**EXERCISE PROMPT**
The whole listing that follows, pictures excepted, should be printed again exactly as given.

(Beginning of ENTRIES SUPPLIED)

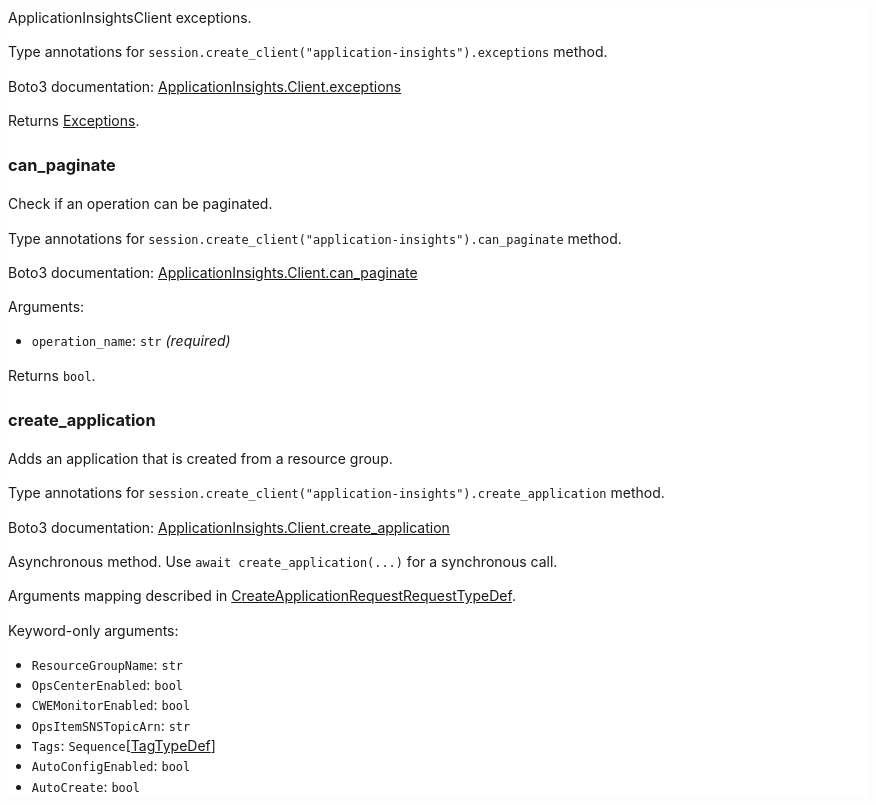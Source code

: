 ApplicationInsightsClient exceptions.

Type annotations for `session.create_client("application-insights").exceptions`
method.

Boto3 documentation:
[ApplicationInsights.Client.exceptions](https://boto3.amazonaws.com/v1/documentation/api/latest/reference/services/application-insights.html#ApplicationInsights.Client.exceptions)

Returns [Exceptions](#exceptions).

<a id="can_paginate"></a>

### can_paginate

Check if an operation can be paginated.

Type annotations for
`session.create_client("application-insights").can_paginate` method.

Boto3 documentation:
[ApplicationInsights.Client.can_paginate](https://boto3.amazonaws.com/v1/documentation/api/latest/reference/services/application-insights.html#ApplicationInsights.Client.can_paginate)

Arguments:

- `operation_name`: `str` *(required)*

Returns `bool`.

<a id="create_application"></a>

### create_application

Adds an application that is created from a resource group.

Type annotations for
`session.create_client("application-insights").create_application` method.

Boto3 documentation:
[ApplicationInsights.Client.create_application](https://boto3.amazonaws.com/v1/documentation/api/latest/reference/services/application-insights.html#ApplicationInsights.Client.create_application)

Asynchronous method. Use `await create_application(...)` for a synchronous
call.

Arguments mapping described in
[CreateApplicationRequestRequestTypeDef](./type_defs.md#createapplicationrequestrequesttypedef).

Keyword-only arguments:

- `ResourceGroupName`: `str`
- `OpsCenterEnabled`: `bool`
- `CWEMonitorEnabled`: `bool`
- `OpsItemSNSTopicArn`: `str`
- `Tags`: `Sequence`\[[TagTypeDef](./type_defs.md#tagtypedef)\]
- `AutoConfigEnabled`: `bool`
- `AutoCreate`: `bool`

(End of ENTRIES SUPPLIED)

**WRITTEN ANSWER**
Source code

: ApplicationInsightsClient exceptions.

Type annotations for `session.create_client("application-insights").exceptions`
method.

Boto3 documentation:
[ApplicationInsights.Client.exceptions](https://boto3.amazonaws.com/v1/documentation/api/latest/reference/services/application-insights.html#ApplicationInsights.Client.exceptions)

Returns [Exceptions](#exceptions).

<a id="can_paginate"></a>

### can_paginate

Check if an operation can be paginated.

Type annotations for
`session.create_client("application-insights").can_paginate` method.

Boto3 documentation:
[ApplicationInsights.Client.can_paginate](https://boto3.amazonaws.com/v1/documentation/api/latest/reference/services/application-insights.html#ApplicationInsights.Client.can_paginate)

Arguments:

- `operation_name`: `str` *(required)*

Returns `bool`.

<a id="create_application"></a>

### create_application

Adds an application that is created from a resource group.

Type annotations for
`session.create_client("application-insights").create_application` method.

Boto3 documentation:
[ApplicationInsights.Client.create_application](https://boto3.amazonaws.com/v1/documentation/api/latest/reference/services/application-insights.html#ApplicationInsights.Client.create_application)

Asynchronous method. Use `await create_application(...)` for a synchronous
call.

Arguments mapping described in
[CreateApplicationRequestRequestTypeDef](./type_defs.md#createapplicationrequestrequesttypedef).

Keyword-only arguments:

- `ResourceGroupName`: `str`
- `OpsCenterEnabled`: `bool`
- `CWEMonitorEnabled`: `bool`
- `OpsItemSNSTopicArn`: `str`
- `Tags`: `Sequence`\[[TagTypeDef](./type_defs.md#tagtypedef)\]
- `AutoConfigEnabled`: `bool`
- `AutoCreate`: `bool`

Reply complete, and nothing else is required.